» **Directions for this task**
Repeat word for word the opening stretch of the entries, from the first line through the line containing "il pattern specificato, ritornando".

** Opening Source material block **

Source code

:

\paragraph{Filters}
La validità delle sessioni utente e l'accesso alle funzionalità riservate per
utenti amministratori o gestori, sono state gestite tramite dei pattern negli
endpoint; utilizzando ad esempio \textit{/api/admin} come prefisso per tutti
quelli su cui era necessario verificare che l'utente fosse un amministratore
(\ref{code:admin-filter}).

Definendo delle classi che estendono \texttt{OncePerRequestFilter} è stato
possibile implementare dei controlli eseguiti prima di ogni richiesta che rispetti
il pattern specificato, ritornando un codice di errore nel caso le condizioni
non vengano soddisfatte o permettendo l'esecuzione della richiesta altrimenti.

** Closing Source material block **

» **Task response**
Source code

:

\paragraph{Filters}
La validità delle sessioni utente e l'accesso alle funzionalità riservate per
utenti amministratori o gestori, sono state gestite tramite dei pattern negli
endpoint; utilizzando ad esempio \textit{/api/admin} come prefisso per tutti
quelli su cui era necessario verificare che l'utente fosse un amministratore
(\ref{code:admin-filter}).

Definendo delle classi che estendono \texttt{OncePerRequestFilter} è stato
possibile implementare dei controlli eseguiti prima di ogni richiesta che rispetti
il pattern specificato, ritornando un codice di errore nel caso le condizioni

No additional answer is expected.